Top of Data under study

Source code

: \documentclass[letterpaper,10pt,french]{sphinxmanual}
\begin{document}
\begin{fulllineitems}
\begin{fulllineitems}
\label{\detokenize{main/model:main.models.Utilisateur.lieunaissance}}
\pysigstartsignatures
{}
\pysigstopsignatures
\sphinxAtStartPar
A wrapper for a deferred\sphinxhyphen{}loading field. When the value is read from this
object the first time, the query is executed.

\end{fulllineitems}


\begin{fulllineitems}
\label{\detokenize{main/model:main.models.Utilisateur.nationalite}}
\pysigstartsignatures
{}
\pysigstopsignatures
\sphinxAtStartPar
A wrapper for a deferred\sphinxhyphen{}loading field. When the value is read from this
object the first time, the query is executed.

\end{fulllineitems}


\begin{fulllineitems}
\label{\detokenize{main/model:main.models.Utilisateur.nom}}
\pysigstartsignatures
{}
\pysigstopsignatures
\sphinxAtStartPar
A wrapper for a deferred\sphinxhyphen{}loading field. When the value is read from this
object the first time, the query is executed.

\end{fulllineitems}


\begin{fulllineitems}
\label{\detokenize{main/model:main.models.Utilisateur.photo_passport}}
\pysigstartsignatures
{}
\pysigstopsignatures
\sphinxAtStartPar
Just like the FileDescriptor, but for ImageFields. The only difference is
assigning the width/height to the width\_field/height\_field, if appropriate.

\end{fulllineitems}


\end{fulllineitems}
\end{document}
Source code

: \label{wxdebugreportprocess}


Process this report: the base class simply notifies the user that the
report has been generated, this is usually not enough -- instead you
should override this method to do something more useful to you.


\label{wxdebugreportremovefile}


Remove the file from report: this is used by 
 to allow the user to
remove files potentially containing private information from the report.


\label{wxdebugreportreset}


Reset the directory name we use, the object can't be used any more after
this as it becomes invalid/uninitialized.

Bottom of Data under study

→ **The task**:
How many of the lines above include the word "model"? Respond with the number alone.

→ **Your solution**:
4